Considérés dans leur ensemble, ces évènements soulignent la nécessité pour le Liban d’avancer sans le Hezbollah. En fait, le Liban ne pourra jamais être la nation dont le peuple a besoin, avec la présence continue de cette organisation terroriste corrompue.
Mettre fin aux ententes politiques vieilles de plusieurs décennies qui couvrent le sectarisme, et semblent tout bloquer, est au cœur de la résolution des problèmes du Liban.

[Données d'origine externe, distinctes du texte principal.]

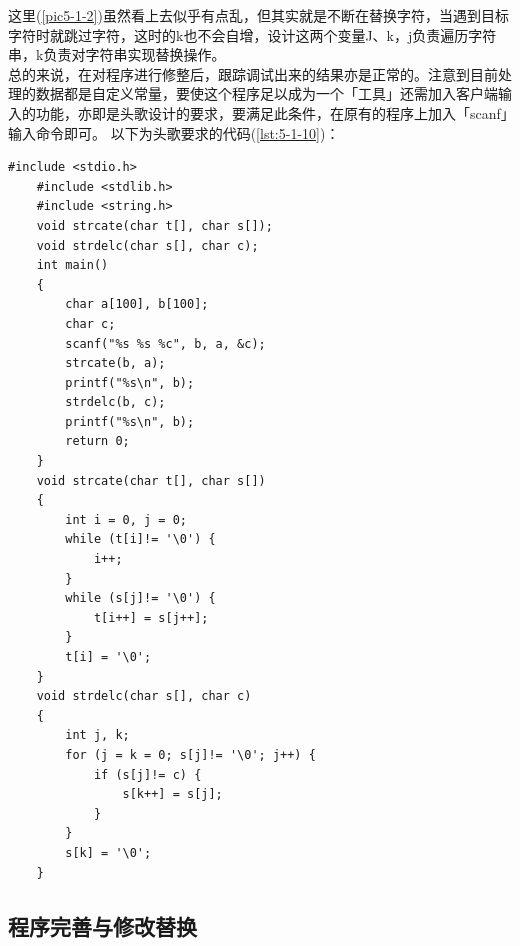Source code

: \documentclass[supercite]{Experimental_Report}
\theoremstyle{definition}
\begin{document}
	这里(\ref{pic5-1-2})虽然看上去似乎有点乱，但其实就是不断在替换字符，当遇到目标字符时就跳过字符，这时的k也不会自增，设计这两个变量J、k，j负责遍历字符串，k负责对字符串实现替换操作。
	\\
	总的来说，在对程序进行修整后，跟踪调试出来的结果亦是正常的。注意到目前处理的数据都是自定义常量，要使这个程序足以成为一个「工具」还需加入客户端输入的功能，亦即是头歌设计的要求，要满足此条件，在原有的程序上加入「scanf」输入命令即可。
	以下为头歌要求的代码(\ref{lst:5-1-10})：\\
	\begin{lstlisting}[style=commonCodeStyle, caption={示例}, label={lst:5-1-10}]
	#include <stdio.h>
	#include <stdlib.h>
	#include <string.h>
	void strcate(char t[], char s[]);
	void strdelc(char s[], char c);
	int main()
	{
		char a[100], b[100];
		char c;
		scanf("%s %s %c", b, a, &c);
		strcate(b, a);
		printf("%s\n", b);
		strdelc(b, c);
		printf("%s\n", b);
		return 0;
	}
	void strcate(char t[], char s[])
	{
		int i = 0, j = 0;
		while (t[i]!= '\0') {
			i++;
		}
		while (s[j]!= '\0') {
			t[i++] = s[j++];
		}
		t[i] = '\0';
	}
	void strdelc(char s[], char c)
	{
		int j, k;
		for (j = k = 0; s[j]!= '\0'; j++) {
			if (s[j]!= c) {
				s[k++] = s[j];
			}
		}
		s[k] = '\0';
	}
	\end{lstlisting}

\newpage

		\subsection{程序完善与修改替换}
\end{document}
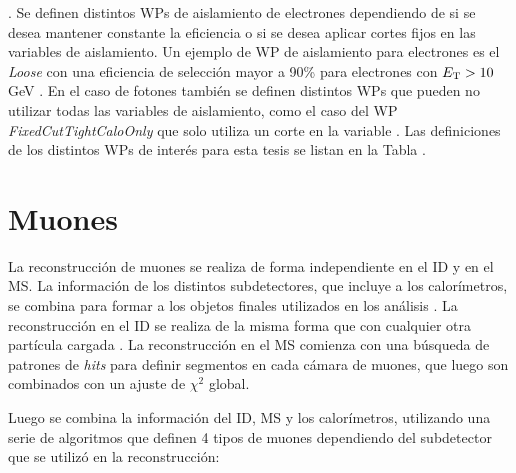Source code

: . Se definen distintos WPs de aislamiento de electrones dependiendo de si se desea mantener constante la eficiencia o si se desea aplicar cortes fijos en las variables de aislamiento. Un ejemplo de WP de aislamiento para electrones es el \textit{Loose} con una eficiencia de selección mayor a 90\% para electrones con $E_{\text{T}}>10$ GeV \cite{EGAM-2018-01}. En el caso de fotones también se definen distintos WPs que pueden no utilizar todas las variables de aislamiento, como el caso del WP \textit{FixedCutTightCaloOnly} que solo utiliza un corte en la variable \ETcone. Las definiciones de los distintos WPs de interés para esta tesis se listan en la Tabla .









\section{Muones}


La reconstrucción de muones se realiza de forma independiente en el ID y en el MS. La información de los distintos subdetectores, que incluye a los calorímetros, se combina para formar a los objetos finales utilizados en los análisis \cite{PERF-2015-10}. La reconstrucción en el ID se realiza de la misma forma que con cualquier otra partícula cargada \cite{newt, silicon}. La reconstrucción en el MS comienza con una búsqueda de patrones de \textit{hits}  para definir segmentos en cada cámara de muones, que luego son combinados con un ajuste de $\chi^2$ global.

Luego se combina la información del ID, MS y los calorímetros, utilizando una serie de algoritmos que definen 4 tipos de muones dependiendo del subdetector que se utilizó en la reconstrucción:

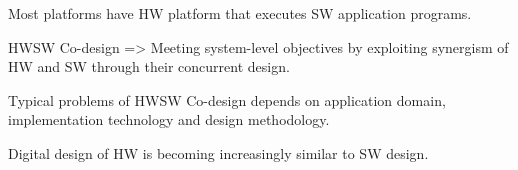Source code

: 
Most platforms have HW platform that executes SW application programs. 

HWSW Co-design => Meeting system-level objectives by exploiting synergism of HW and SW through their concurrent design. 

Typical problems of HWSW Co-design depends on application domain, implementation technology and design methodology. 

Digital design of HW is becoming increasingly similar to SW design. 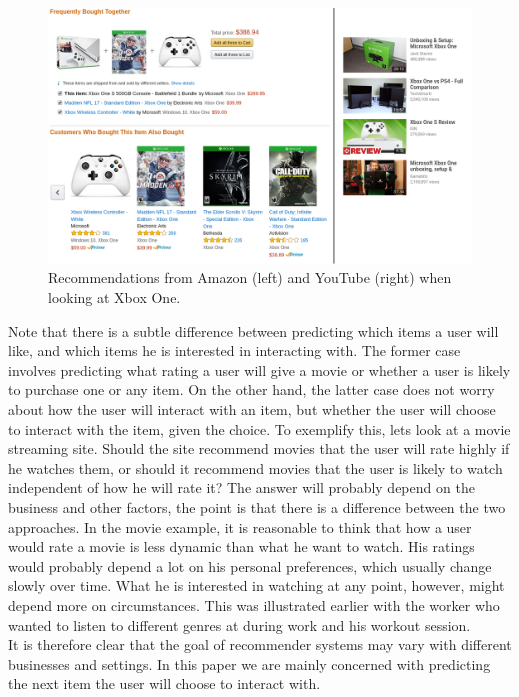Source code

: \begin{figure}[htp]
	\centering
	\includegraphics[width=1.1\textwidth]{fig/recsys_example_xbox.png}
	\caption{Recommendations from Amazon (left) and YouTube (right) when looking at Xbox One.}
	\label{fig:recsys-example-xbox}
\end{figure}

Note that there is a subtle difference between predicting which items a user will like, and which items he is interested in interacting with. The former case involves predicting what rating a user will give a movie or whether a user is likely to purchase one or any item. On the other hand, the latter case does not worry about how the user will interact with an item, but whether the user will choose to interact with the item, given the choice. To exemplify this, lets look at a movie streaming site. Should the site recommend movies that the user will rate highly if he watches them, or should it recommend movies that the user is likely to watch independent of how he will rate it? The answer will probably depend on the business and other factors, the point is that there is a difference between the two approaches. In the movie example, it is reasonable to think that how a user would rate a movie is less dynamic than what he want to watch. His ratings would probably depend a lot on his personal preferences, which usually change slowly over time. What he is interested in watching at any point, however, might depend more on circumstances. This was illustrated earlier with the worker who wanted to listen to different genres at during work and his workout session.\\

It is therefore clear that the goal of recommender systems may vary with different businesses and settings. In this paper we are mainly concerned with predicting the next item the user will choose to interact with.\\

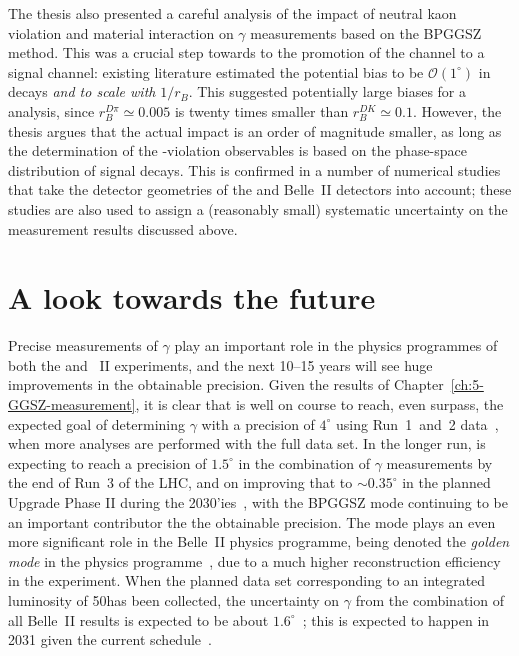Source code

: The thesis also presented a careful analysis of the impact of neutral kaon \CP violation and material interaction on $\gamma$ measurements based on the BPGGSZ method. This was a crucial step towards to the promotion of the \BtoDpi channel to a signal channel: existing literature estimated the potential bias to be $\mathcal O(1^\circ)$ in \BtoDK decays \emph{and to scale with} $1/r_B$. This suggested potentially large biases for a \BtoDpi analysis, since $r_B^{D\pi}\simeq0.005$ is twenty times smaller than $r_B^{DK}\simeq 0.1$. However, the thesis argues that the actual impact is an order of magnitude smaller, as long as the determination of the \CP-violation observables is based on the phase-space distribution of signal decays. This is confirmed in a number of numerical studies that take the detector geometries of the \lhcb and Belle~II detectors into account; these studies are also used to assign a (reasonably small) systematic uncertainty on the measurement results discussed above.

\section{A look towards the future} %
\label{sec:a_look_towards_the_future}


Precise measurements of $\gamma$ play an important role in the physics programmes of both the \lhcb and \belle~II experiments, and the next 10--15 years will see huge improvements in the obtainable precision. Given the results of Chapter~\ref{ch:5-GGSZ-measurement}, it is clear that \lhcb is well on course to reach, even surpass, the expected goal of determining $\gamma$ with a precision of $4^\circ$ using Run~1~and~2 data~\cite{LHCbUpgradeITDR}, when more analyses are performed with the full data set. In the longer run, \lhcb is expecting to reach a precision of $1.5^\circ$ in the combination of $\gamma$ measurements by the end of Run~3 of the LHC, and on improving that to $\sim 0.35^\circ$ in the planned Upgrade Phase II during the 2030'ies~\cite{lhcbcollaborationPhysicsCaseLHCb2019}, with the BPGGSZ mode continuing to be an important contributor the the obtainable precision. The mode plays an even more significant role in the Belle~II physics programme, being denoted the \emph{golden mode} in the physics programme~\cite{kouBelleIIPhysics2019}, due to a much higher \KS reconstruction efficiency in the experiment. When the planned data set corresponding to an integrated luminosity of 50\invab has been collected, the uncertainty on $\gamma$ from the combination of all Belle~II results is expected to be about $1.6^\circ$~\cite{kouBelleIIPhysics2019}; this is expected to happen in 2031 given the current schedule~\cite{BelleTimescale}.

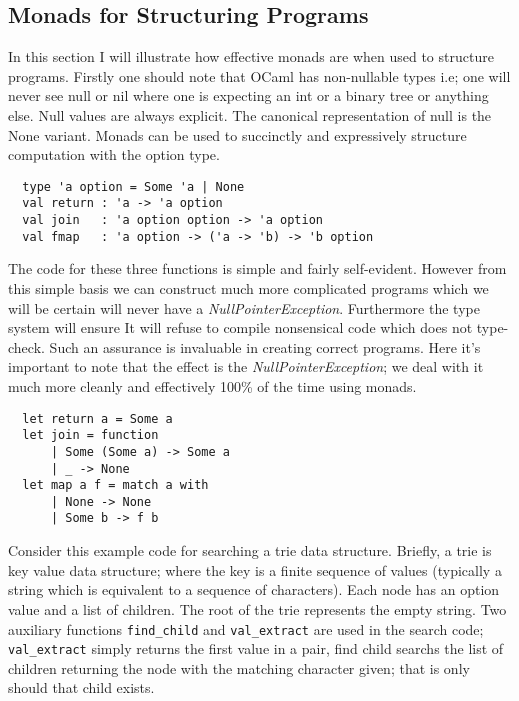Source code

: \subsection{Monads for Structuring Programs}
In this section I will illustrate how effective monads are when used to structure programs.
Firstly one should note that OCaml has non-nullable types
i.e; one will never see null or nil where one is expecting an
int or a binary tree or anything else.
Null values are always explicit.
The canonical representation of null is the None variant.
Monads can be used to succinctly and expressively structure computation with the option type.

\begin{verbatim}
  type 'a option = Some 'a | None
  val return : 'a -> 'a option
  val join   : 'a option option -> 'a option
  val fmap   : 'a option -> ('a -> 'b) -> 'b option
\end{verbatim}

The code for these three functions is simple and fairly self-evident.
However from this simple basis we can construct much more complicated programs which we
will be certain will never have a \textit{NullPointerException}.
Furthermore the type system will ensure 
It will refuse to compile nonsensical code which does not type-check.
Such an assurance is invaluable in creating correct programs.
Here it's important to note that the effect is the \textit{NullPointerException};
we deal with it much more cleanly and effectively 100\% of the time using monads.

\begin{verbatim}
  let return a = Some a
  let join = function
      | Some (Some a) -> Some a
      | _ -> None
  let map a f = match a with
      | None -> None
      | Some b -> f b
\end{verbatim}

Consider this example code for searching a trie data structure.
Briefly, a trie is key value data structure;
where the key is a finite sequence of values
(typically a string which is equivalent to a sequence of characters).
Each node has an option value and a list of children.
The root of the trie represents the empty string.
Two auxiliary functions \texttt{find\_child} and \texttt{val\_extract}
are used in the search code; \texttt{val\_extract}
simply returns the first value in a pair,
find child searchs the list of children returning
the node with the matching character given;
that is only should that child exists.

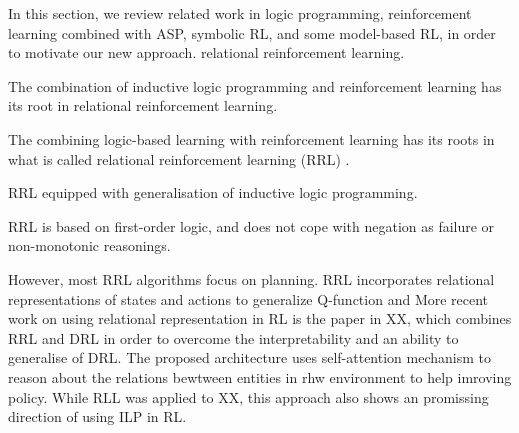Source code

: In this section, we review related work in logic programming, reinforcement learning combined with ASP, symbolic RL, and some model-based RL, in order to motivate our new approach.
relational reinforcement learning.

The combination of inductive logic programming and reinforcement learning has its root in relational reinforcement learning. 

The combining logic-based learning with reinforcement learning has its roots in what is called relational reinforcement learning (RRL) \cite{Dzeroski2001}. 

RRL equipped with generalisation of inductive logic programming. 

RRL is based on first-order logic, and does not cope with negation as failure or non-monotonic reasonings.

However, most RRL algorithms focus on planning. 
RRL incorporates relational representations of states and actions to generalize Q-function and 
More recent work on using relational representation in RL is the paper in XX, which combines RRL and DRL in order to overcome the interpretability and an ability to generalise of DRL.
The proposed architecture uses self-attention mechanism to reason about the relations bewtween entities in rhw environment to help imroving policy. 
While RLL was applied to XX, this approach also shows an promissing direction of using ILP in RL.


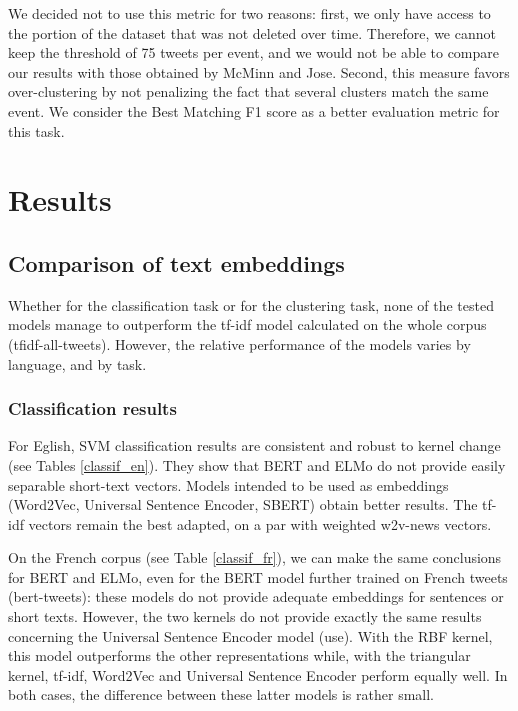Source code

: We decided not to use this metric for two reasons: first, we only have access to the portion of the \citet{mcminn_building_2013} dataset that was not deleted over time. Therefore, we cannot keep the threshold of 75 tweets per event, and we would not be able to compare our results with those obtained by McMinn and Jose. Second, this measure favors over-clustering by not penalizing the fact that several clusters match the same event. We consider the Best Matching F1 score as a better evaluation metric for this task.


\section{Results}
\label{Sec: results}

\subsection{Comparison of text embeddings}
\label{Subsec: text embeddings}
Whether for the classification task or for the clustering task, none of the tested models manage to outperform the tf-idf model calculated on the whole corpus (tfidf-all-tweets). However, the relative performance of the models varies by language, and by task.

\subsubsection{Classification results}

For Eglish, SVM classification results are consistent and robust to kernel change (see Tables \ref{classif_en}). They show that BERT and ELMo do not provide easily separable short-text vectors. Models intended to be used as embeddings (Word2Vec, Universal Sentence Encoder, SBERT) obtain better results. The tf-idf vectors remain the best adapted,  on a par with weighted w2v-news vectors. 

On the French corpus (see Table \ref{classif_fr}), we can make the same conclusions for BERT and ELMo, even for the BERT model further trained on French tweets (bert-tweets): these models do not provide adequate embeddings for sentences or short texts. However, the two kernels do not provide exactly the same results concerning the Universal Sentence Encoder model (use). With the RBF kernel, this model outperforms the other representations
while, with the triangular kernel, tf-idf, Word2Vec and Universal Sentence Encoder perform equally well. In both cases, the difference between these latter models is rather small.

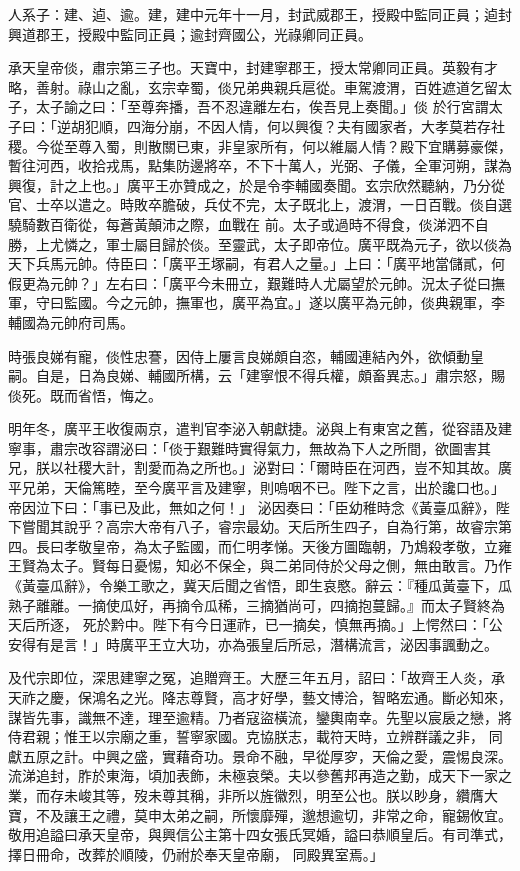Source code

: \begin{pinyinscope}
 人系子：建、逌、逾。建，建中元年十一月，封武威郡王，授殿中監同正員；逌封興道郡王，授殿中監同正員；逾封齊國公，光祿卿同正員。



 承天皇帝倓，肅宗第三子也。天寶中，封建寧郡王，授太常卿同正員。英毅有才略，善射。祿山之亂，玄宗幸蜀，倓兄弟典親兵扈從。車駕渡渭，百姓遮道乞留太子，太子諭之曰：「至尊奔播，吾不忍違離左右，俟吾見上奏聞。」倓
 於行宮謂太子曰：「逆胡犯順，四海分崩，不因人情，何以興復？夫有國家者，大孝莫若存社稷。今從至尊入蜀，則散關已東，非皇家所有，何以維屬人情？殿下宜購募豪傑，暫往河西，收拾戎馬，點集防邊將卒，不下十萬人，光弼、子儀，全軍河朔，謀為興復，計之上也。」廣平王亦贊成之，於是令李輔國奏聞。玄宗欣然聽納，乃分從官、士卒以遣之。時敗卒膽破，兵仗不完，太子既北上，渡渭，一日百戰。倓自選驍騎數百衛從，每蒼黃顛沛之際，血戰在
 前。太子或過時不得食，倓涕泗不自勝，上尤憐之，軍士屬目歸於倓。至靈武，太子即帝位。廣平既為元子，欲以倓為天下兵馬元帥。侍臣曰：「廣平王塚嗣，有君人之量。」上曰：「廣平地當儲貳，何假更為元帥？」左右曰：「廣平今未冊立，艱難時人尤屬望於元帥。況太子從曰撫軍，守曰監國。今之元帥，撫軍也，廣平為宜。」遂以廣平為元帥，倓典親軍，李輔國為元帥府司馬。



 時張良娣有寵，倓性忠謇，因侍上屢言良娣頗自恣，輔國連結內外，欲傾動皇
 嗣。自是，日為良娣、輔國所構，云「建寧恨不得兵權，頗畜異志。」肅宗怒，賜倓死。既而省悟，悔之。



 明年冬，廣平王收復兩京，遣判官李泌入朝獻捷。泌與上有東宮之舊，從容語及建寧事，肅宗改容謂泌曰：「倓于艱難時實得氣力，無故為下人之所間，欲圖害其兄，朕以社稷大計，割愛而為之所也。」泌對曰：「爾時臣在河西，豈不知其故。廣平兄弟，天倫篤睦，至今廣平言及建寧，則嗚咽不已。陛下之言，出於讒口也。」帝因泣下曰：「事已及此，無如之何！」
 泌因奏曰：「臣幼稚時念《黃臺瓜辭》，陛下嘗聞其說乎？高宗大帝有八子，睿宗最幼。天后所生四子，自為行第，故睿宗第四。長曰孝敬皇帝，為太子監國，而仁明孝悌。天後方圖臨朝，乃鴆殺孝敬，立雍王賢為太子。賢每日憂惕，知必不保全，與二弟同侍於父母之側，無由敢言。乃作《黃臺瓜辭》，令樂工歌之，冀天后聞之省悟，即生哀愍。辭云：『種瓜黃臺下，瓜熟子離離。一摘使瓜好，再摘令瓜稀，三摘猶尚可，四摘抱蔓歸。』而太子賢終為天后所逐，
 死於黔中。陛下有今日運祚，已一摘矣，慎無再摘。」上愕然曰：「公安得有是言！」時廣平王立大功，亦為張皇后所忌，潛構流言，泌因事諷動之。



 及代宗即位，深思建寧之冤，追贈齊王。大歷三年五月，詔曰：「故齊王人炎，承天祚之慶，保鴻名之光。降志尊賢，高才好學，藝文博洽，智略宏通。斷必知來，謀皆先事，識無不達，理至逾精。乃者寇盜橫流，鑾輿南幸。先聖以宸扆之戀，將侍君親；惟王以宗廟之重，誓寧家國。克協朕志，載符天時，立辨群議之非，
 同獻五原之計。中興之盛，實藉奇功。景命不融，早從厚穸，天倫之愛，震惕良深。流涕追封，胙於東海，頃加表飾，未極哀榮。夫以參舊邦再造之勤，成天下一家之業，而存未峻其等，歿未尊其稱，非所以旌徽烈，明至公也。朕以眇身，纘膺大寶，不及讓王之禮，莫申太弟之嗣，所懷靡殫，邈想逾切，非常之命，寵錫攸宜。敬用追謚曰承天皇帝，與興信公主第十四女張氏冥婚，謚曰恭順皇后。有司準式，擇日冊命，改葬於順陵，仍祔於奉天皇帝廟，
 同殿異室焉。」




\end{pinyinscope}
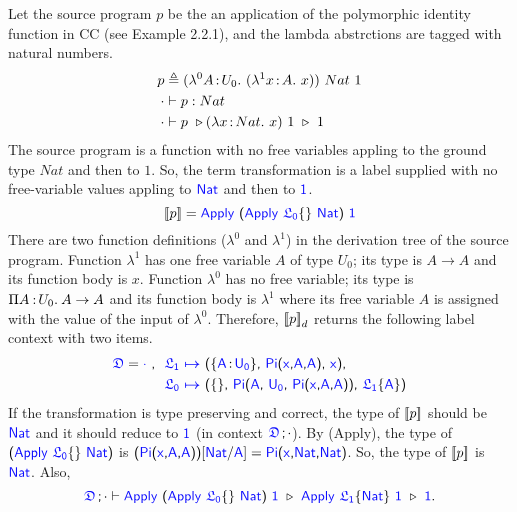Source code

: \begin{exmp}Let the source program $p$ be the an application of the polymorphic identity function in CC (see Example 2.2.1), and the lambda abstrctions are tagged with natural numbers.
\begin{align*}
	p &\triangleq (\lami{0}{A}{U_0}{(\lami{1}{x}{A}{x})})\ Nat\ 1\\
	\cdot &\vdash p \mathrel{:} Nat\\
	\cdot &\vdash p\ \triangleright (\lam{x}{Nat}{x})\ 1\ \triangleright\ 1
\end{align*}
The source program is a function with no free variables appling to the ground type $Nat$ and then to $1$. So, the term transformation is a label supplied with no free-variable values appling to $\target{Nat}$ and then to $\target{1}$.
\begin{equation*}
	\bbracket{p} = 
	\target{Apply}\ \sfpl \target{Apply}\ \targetlab{\flabel_0}{}\ \target{Nat} \sfpr \ \target{1}
\end{equation*}
There are two function definitions ($\lambda^0$ and $\lambda^1$) in the derivation tree of the source program. 
Function $\lambda^1$ has one free variable $A$ of type $U_0$; its type is $A \rightarrow A$ and its function body is $x$. 
Function $\lambda^0$ has no free variable; its type is $\Pi A\mkern1.5mu{\hspace{0.5mm}{:}\hspace{0.5mm}} U_0.\hspace{0.8mm}A \rightarrow A$ and its function body is $\lambda^1$ where its free variable $A$ is assigned with the value of the input of $\lambda^0$. Therefore, ${[\![ p ]\!]}_d$ returns the following label context with two items.
\begin{align*}
	\target{\fdef} = \target{\cdot}\ \sfcomma\ &\itemdef{\target{\flabel_1}}{\itemtype{A}{U_0}}{\targetpi{x}{A}{A}}{\target{x}}\sfcomma\\
	& \itemdef{\target{\flabel_0}}{}
	{\target{Pi}\textsf{(}\target{A}\sfcomma \target{U_0}\sfcomma \targetpi{x}{A}{A}\textsf{)}}
	{\targetlab{\flabel_1}{A}}
\end{align*}
If the transformation is type preserving and correct, the type of ${[\![ p ]\!]}$ should be $\target{Nat}$ and it should reduce to $\target{1}$ (in context $\target{\fdef} \semicolon \cdot$).
By (Apply), the type of $\sfpl \target{Apply}\ \targetlab{\flabel_0}{}\ \target{Nat} \sfpr$ is $\sfpl \targetpi{x}{A}{A} \sfpr \targetsub{Nat}{A} = \targetpi{x}{Nat}{Nat}$. So, the type of ${[\![ p ]\!]}$ is $\target{Nat}$. Also,
\begin{equation*}
	\target{\fdef} \semicolon \cdot \vdash
	\target{Apply}\ \sfpl \target{Apply}\ \targetlab{\flabel_0}{}\ \target{Nat} \sfpr \ \target{1}\ \triangleright\ 
	\target{Apply}\ \targetlab{\flabel_1}{Nat}\ \target{1}\ \triangleright\ 
	\target{1}.
\end{equation*}
\end{exmp}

Le temps est venu pour le Liban de devenir une véritable démocratie et de mettre fin au système de blocs parlementaires préétablis, qui sont uniquement le reflet de groupes religieux et qui ne se préoccupent pas des questions importantes pour le peuple libanais.
Bahaa Hariri
Il faut écouter la voix du peuple
La semaine qui a suivi l’explosion, le peuple libanais s'est levé et a parlé d'une seule voix. Il exige le changement. Il dénonce le système politique actuel faible et défaillant, critiquant les seigneurs de guerre et la classe politique corrompue, l'inertie du gouvernement et le système qui leur a permis d’avoir la place qu’ils ont aujourd’hui. Il appelle également à mettre fin au rôle du Hezbollah dans la participation au gouvernement de Beyrouth et du Liban. Les organisations terroristes et les seigneurs de la guerre ne peuvent pas bâtir des pays – ils savent seulement comment les détruire.
Le régime actuel appelle à des élections législatives anticipées dans l’espoir qu’elles feront taire ceux qui appellent à une vraie démocratie, mais le peuple en est conscient.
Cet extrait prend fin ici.